=== Section Start ===

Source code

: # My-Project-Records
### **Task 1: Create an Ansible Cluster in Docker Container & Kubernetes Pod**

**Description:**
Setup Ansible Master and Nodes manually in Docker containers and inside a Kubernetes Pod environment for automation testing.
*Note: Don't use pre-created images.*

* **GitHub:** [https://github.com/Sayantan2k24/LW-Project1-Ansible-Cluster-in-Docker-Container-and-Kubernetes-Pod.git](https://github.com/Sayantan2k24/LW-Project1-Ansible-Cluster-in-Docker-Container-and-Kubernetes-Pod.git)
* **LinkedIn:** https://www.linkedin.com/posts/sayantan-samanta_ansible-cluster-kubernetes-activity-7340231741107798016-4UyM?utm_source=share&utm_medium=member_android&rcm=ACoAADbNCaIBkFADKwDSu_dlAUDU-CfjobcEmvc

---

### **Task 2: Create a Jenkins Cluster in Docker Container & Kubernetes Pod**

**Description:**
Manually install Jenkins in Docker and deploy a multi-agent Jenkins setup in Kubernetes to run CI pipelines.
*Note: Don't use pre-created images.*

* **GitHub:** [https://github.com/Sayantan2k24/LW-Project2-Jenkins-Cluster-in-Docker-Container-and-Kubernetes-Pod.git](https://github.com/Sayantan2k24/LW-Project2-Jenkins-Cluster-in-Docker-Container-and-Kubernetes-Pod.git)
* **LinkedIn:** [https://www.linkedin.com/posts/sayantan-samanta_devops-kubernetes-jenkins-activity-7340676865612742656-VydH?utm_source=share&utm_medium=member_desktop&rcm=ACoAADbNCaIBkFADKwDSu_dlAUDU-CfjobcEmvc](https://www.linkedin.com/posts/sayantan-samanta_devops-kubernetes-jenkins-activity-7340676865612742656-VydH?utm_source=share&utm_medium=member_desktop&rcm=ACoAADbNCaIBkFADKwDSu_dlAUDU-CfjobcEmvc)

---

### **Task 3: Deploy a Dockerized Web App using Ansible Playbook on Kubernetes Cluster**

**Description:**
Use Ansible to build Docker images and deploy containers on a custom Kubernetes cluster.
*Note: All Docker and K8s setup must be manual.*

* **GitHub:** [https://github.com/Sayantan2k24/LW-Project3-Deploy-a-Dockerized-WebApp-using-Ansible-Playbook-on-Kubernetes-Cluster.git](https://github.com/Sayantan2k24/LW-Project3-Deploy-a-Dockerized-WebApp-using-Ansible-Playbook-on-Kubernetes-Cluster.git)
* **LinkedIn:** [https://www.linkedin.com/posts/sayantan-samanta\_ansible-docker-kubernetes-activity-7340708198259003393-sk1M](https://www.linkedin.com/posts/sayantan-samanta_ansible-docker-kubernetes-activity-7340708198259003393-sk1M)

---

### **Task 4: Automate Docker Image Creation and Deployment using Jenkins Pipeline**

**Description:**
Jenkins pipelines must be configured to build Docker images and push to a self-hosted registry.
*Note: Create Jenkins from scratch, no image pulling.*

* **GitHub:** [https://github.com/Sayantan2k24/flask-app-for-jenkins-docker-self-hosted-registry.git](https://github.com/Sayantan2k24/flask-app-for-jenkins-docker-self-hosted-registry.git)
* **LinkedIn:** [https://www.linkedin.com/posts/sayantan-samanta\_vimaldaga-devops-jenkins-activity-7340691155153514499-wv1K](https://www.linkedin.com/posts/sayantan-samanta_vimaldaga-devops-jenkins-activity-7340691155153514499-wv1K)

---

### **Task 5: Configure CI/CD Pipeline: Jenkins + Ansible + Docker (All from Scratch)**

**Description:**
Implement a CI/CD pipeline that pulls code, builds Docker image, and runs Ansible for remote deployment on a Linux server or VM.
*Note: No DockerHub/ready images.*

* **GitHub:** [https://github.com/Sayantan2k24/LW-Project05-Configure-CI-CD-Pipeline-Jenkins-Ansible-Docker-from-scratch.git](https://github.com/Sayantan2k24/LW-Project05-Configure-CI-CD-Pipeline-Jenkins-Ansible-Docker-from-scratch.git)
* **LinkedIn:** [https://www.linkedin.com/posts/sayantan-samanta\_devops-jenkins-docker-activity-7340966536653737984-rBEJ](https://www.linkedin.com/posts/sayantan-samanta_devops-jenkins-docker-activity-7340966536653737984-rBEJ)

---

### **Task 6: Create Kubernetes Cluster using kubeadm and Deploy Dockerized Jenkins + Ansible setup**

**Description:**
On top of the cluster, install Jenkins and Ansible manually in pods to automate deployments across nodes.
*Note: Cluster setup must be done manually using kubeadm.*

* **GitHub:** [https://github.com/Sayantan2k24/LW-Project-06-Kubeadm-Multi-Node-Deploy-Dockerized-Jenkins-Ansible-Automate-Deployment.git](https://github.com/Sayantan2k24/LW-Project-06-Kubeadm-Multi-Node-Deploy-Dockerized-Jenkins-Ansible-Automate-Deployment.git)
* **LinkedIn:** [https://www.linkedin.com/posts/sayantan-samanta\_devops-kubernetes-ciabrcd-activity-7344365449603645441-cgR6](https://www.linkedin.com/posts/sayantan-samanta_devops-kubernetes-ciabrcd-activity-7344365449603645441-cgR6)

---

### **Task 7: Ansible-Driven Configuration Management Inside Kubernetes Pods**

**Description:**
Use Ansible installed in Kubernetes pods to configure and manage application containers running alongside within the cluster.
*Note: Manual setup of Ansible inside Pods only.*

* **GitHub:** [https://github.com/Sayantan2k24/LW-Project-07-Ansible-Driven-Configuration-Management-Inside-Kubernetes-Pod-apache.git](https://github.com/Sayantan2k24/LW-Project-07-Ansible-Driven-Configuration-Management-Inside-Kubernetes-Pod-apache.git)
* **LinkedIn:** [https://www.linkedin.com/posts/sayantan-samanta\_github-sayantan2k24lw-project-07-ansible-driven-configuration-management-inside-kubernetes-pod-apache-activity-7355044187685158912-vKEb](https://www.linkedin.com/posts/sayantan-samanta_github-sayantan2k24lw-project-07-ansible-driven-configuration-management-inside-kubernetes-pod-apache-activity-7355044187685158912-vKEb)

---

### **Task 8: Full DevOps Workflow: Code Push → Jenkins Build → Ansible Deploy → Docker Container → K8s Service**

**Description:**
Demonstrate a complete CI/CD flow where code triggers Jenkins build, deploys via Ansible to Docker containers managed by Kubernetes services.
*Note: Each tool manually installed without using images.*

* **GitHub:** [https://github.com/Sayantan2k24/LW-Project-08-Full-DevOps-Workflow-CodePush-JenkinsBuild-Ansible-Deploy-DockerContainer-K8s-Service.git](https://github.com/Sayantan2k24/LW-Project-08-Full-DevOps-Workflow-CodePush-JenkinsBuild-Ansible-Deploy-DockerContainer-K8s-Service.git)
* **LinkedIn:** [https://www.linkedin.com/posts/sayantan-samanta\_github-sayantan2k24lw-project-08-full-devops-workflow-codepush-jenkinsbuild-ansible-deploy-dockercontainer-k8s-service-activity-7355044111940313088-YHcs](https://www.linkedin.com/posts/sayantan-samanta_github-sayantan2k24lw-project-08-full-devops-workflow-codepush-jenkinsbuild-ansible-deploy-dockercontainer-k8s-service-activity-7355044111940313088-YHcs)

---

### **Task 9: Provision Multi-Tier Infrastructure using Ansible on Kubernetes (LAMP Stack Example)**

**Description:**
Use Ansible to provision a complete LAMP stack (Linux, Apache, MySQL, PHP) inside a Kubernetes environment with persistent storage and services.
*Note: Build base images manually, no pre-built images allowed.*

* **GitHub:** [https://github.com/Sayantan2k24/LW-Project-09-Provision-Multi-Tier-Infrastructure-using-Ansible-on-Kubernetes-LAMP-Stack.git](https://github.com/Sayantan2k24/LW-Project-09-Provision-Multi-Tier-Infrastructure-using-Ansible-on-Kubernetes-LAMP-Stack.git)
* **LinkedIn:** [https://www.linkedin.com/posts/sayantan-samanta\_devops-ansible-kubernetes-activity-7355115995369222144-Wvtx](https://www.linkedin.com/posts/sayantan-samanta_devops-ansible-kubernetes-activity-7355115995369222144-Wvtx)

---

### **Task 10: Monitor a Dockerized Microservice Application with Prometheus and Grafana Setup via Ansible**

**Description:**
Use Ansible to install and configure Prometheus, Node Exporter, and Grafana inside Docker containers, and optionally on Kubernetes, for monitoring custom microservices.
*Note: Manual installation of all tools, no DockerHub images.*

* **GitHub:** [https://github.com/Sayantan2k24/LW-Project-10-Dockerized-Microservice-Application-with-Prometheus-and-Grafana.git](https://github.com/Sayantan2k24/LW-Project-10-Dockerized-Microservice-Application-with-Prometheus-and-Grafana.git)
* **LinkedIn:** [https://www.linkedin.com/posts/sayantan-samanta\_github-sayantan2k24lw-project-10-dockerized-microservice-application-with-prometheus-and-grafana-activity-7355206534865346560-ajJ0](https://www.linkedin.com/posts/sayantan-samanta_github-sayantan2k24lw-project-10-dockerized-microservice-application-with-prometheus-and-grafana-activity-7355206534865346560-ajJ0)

=== Section End ===

PROBLEM REQUIREMENTS:
In the listing above, find the line containing "no image pulling.*" and the line containing "manually using kubeadm.*". Output them and every line between, exactly, and nothing else.

EXERCISE OUTPUT:
*Note: Create Jenkins from scratch, no image pulling.*

* **GitHub:** [https://github.com/Sayantan2k24/flask-app-for-jenkins-docker-self-hosted-registry.git](https://github.com/Sayantan2k24/flask-app-for-jenkins-docker-self-hosted-registry.git)
* **LinkedIn:** [https://www.linkedin.com/posts/sayantan-samanta\_vimaldaga-devops-jenkins-activity-7340691155153514499-wv1K](https://www.linkedin.com/posts/sayantan-samanta_vimaldaga-devops-jenkins-activity-7340691155153514499-wv1K)

---

### **Task 5: Configure CI/CD Pipeline: Jenkins + Ansible + Docker (All from Scratch)**

**Description:**
Implement a CI/CD pipeline that pulls code, builds Docker image, and runs Ansible for remote deployment on a Linux server or VM.
*Note: No DockerHub/ready images.*

* **GitHub:** [https://github.com/Sayantan2k24/LW-Project05-Configure-CI-CD-Pipeline-Jenkins-Ansible-Docker-from-scratch.git](https://github.com/Sayantan2k24/LW-Project05-Configure-CI-CD-Pipeline-Jenkins-Ansible-Docker-from-scratch.git)
* **LinkedIn:** [https://www.linkedin.com/posts/sayantan-samanta\_devops-jenkins-docker-activity-7340966536653737984-rBEJ](https://www.linkedin.com/posts/sayantan-samanta_devops-jenkins-docker-activity-7340966536653737984-rBEJ)

---

### **Task 6: Create Kubernetes Cluster using kubeadm and Deploy Dockerized Jenkins + Ansible setup**

**Description:**
On top of the cluster, install Jenkins and Ansible manually in pods to automate deployments across nodes.
*Note: Cluster setup must be done manually using kubeadm.*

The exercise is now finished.